La hausse du taux de dioxyde de carbone (CO2) dans l'atmosphère terrestre ne se limite pas au réchauffement climatique ; elle constitue aussi une menace directe pour la production agricole qui va subir une baisse significative de certains nutriments contenus dans les végétaux, s'alarment des chercheurs.
Avec les niveaux élevés de dioxyde de carbone attendus à l'horizon de 2050, ce sera notamment le cas du zinc et du fer, indispensables à l'alimentation humaine, dont la concentration va diminuer de manière inquiétante dans certaines céréales et légumineuses, selon une étude réalisée par l'Ecole de santé publique d'Harvard.
« Etant donné qu'environ deux milliards d'individus souffrent déjà de carences en zinc et en fer, ce qui se traduit chaque année par 63 millions de décès liés à la malnutrition, il s'agit de la menace sanitaire associée au changement climatique la plus importante jamais identifiée », insiste la prestigieuse institution américaine dans un communiqué.
Pour Samuel Myers, qui a dirigé ces travaux, cette étude publiée le 7 mai dans la revue britannique Nature est la première du genre à prouver que « la hausse des concentrations en CO2, qui n'ont cessé d'augmenter depuis la Révolution industrielle, menace la nutrition humaine ». Les mécanismes responsables de ce phénomène restent toutefois mystérieux.
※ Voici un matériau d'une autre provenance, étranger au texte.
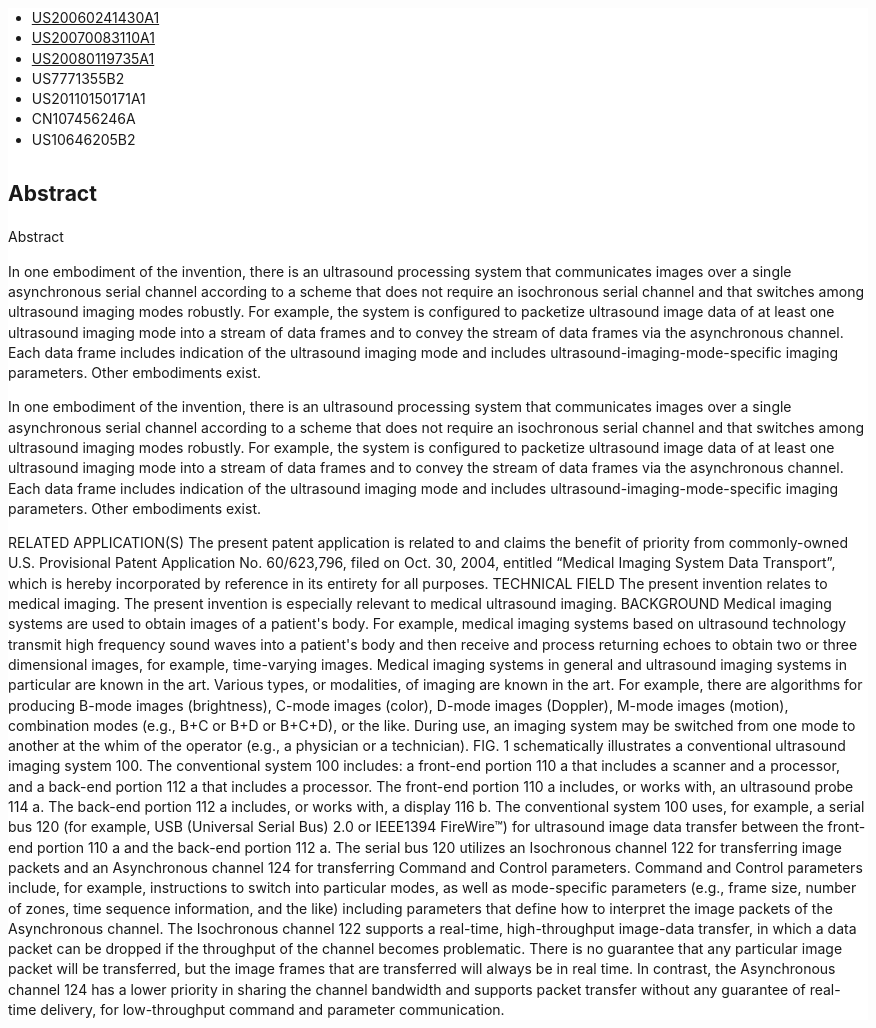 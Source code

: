  * [US20060241430A1](US20060241430A1.md)
 * [US20070083110A1](US20070083110A1.md)
 * [US20080119735A1](US20080119735A1.md)
 * US7771355B2
 * US20110150171A1
 * CN107456246A
 * US10646205B2
## Abstract

Abstract

In one embodiment of the invention, there is an ultrasound processing system that communicates images over a single asynchronous serial channel according to a scheme that does not require an isochronous serial channel and that switches among ultrasound imaging modes robustly. For example, the system is configured to packetize ultrasound image data of at least one ultrasound imaging mode into a stream of data frames and to convey the stream of data frames via the asynchronous channel. Each data frame includes indication of the ultrasound imaging mode and includes ultrasound-imaging-mode-specific imaging parameters. Other embodiments exist.



In one embodiment of the invention, there is an ultrasound processing system that communicates images over a single asynchronous serial channel according to a scheme that does not require an isochronous serial channel and that switches among ultrasound imaging modes robustly. For example, the system is configured to packetize ultrasound image data of at least one ultrasound imaging mode into a stream of data frames and to convey the stream of data frames via the asynchronous channel. Each data frame includes indication of the ultrasound imaging mode and includes ultrasound-imaging-mode-specific imaging parameters. Other embodiments exist.

RELATED APPLICATION(S) 
    The present patent application is related to and claims the benefit of priority from commonly-owned U.S. Provisional Patent Application No. 60/623,796, filed on Oct. 30, 2004, entitled “Medical Imaging System Data Transport”, which is hereby incorporated by reference in its entirety for all purposes.
 TECHNICAL FIELD 
    The present invention relates to medical imaging. The present invention is especially relevant to medical ultrasound imaging. 
 BACKGROUND 
    Medical imaging systems are used to obtain images of a patient's body. For example, medical imaging systems based on ultrasound technology transmit high frequency sound waves into a patient's body and then receive and process returning echoes to obtain two or three dimensional images, for example, time-varying images. Medical imaging systems in general and ultrasound imaging systems in particular are known in the art. 
     Various types, or modalities, of imaging are known in the art. For example, there are algorithms for producing B-mode images (brightness), C-mode images (color), D-mode images (Doppler), M-mode images (motion), combination modes (e.g., B+C or B+D or B+C+D), or the like. During use, an imaging system may be switched from one mode to another at the whim of the operator (e.g., a physician or a technician). 
     FIG. 1 schematically illustrates a conventional ultrasound imaging system 100. The conventional system 100 includes: a front-end portion 110 a that includes a scanner and a processor, and a back-end portion 112 a that includes a processor. The front-end portion 110 a includes, or works with, an ultrasound probe 114 a. The back-end portion 112 a includes, or works with, a display 116 b. The conventional system 100 uses, for example, a serial bus 120 (for example, USB (Universal Serial Bus) 2.0 or IEEE1394 FireWire™) for ultrasound image data transfer between the front-end portion 110 a and the back-end portion 112 a. The serial bus 120 utilizes an Isochronous channel 122 for transferring image packets and an Asynchronous channel 124 for transferring Command and Control parameters. Command and Control parameters include, for example, instructions to switch into particular modes, as well as mode-specific parameters (e.g., frame size, number of zones, time sequence information, and the like) including parameters that define how to interpret the image packets of the Asynchronous channel. The Isochronous channel 122 supports a real-time, high-throughput image-data transfer, in which a data packet can be dropped if the throughput of the channel becomes problematic. There is no guarantee that any particular image packet will be transferred, but the image frames that are transferred will always be in real time. In contrast, the Asynchronous channel 124 has a lower priority in sharing the channel bandwidth and supports packet transfer without any guarantee of real-time delivery, for low-throughput command and parameter communication.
Par le passé, des expériences menées en laboratoire ou sous serre avaient déjà démontré l'effet néfaste du CO2 sur les qualités nutritives des produits agricoles, mais la pertinence de résultats obtenus dans des conditions artificielles avait été critiquée. Et d'autres expériences réalisées en plein champ et à l'air libre grâce à des techniques d'enrichissement en CO2 (baptisées « FACE ») ne portaient pas sur un échantillon suffisamment vaste.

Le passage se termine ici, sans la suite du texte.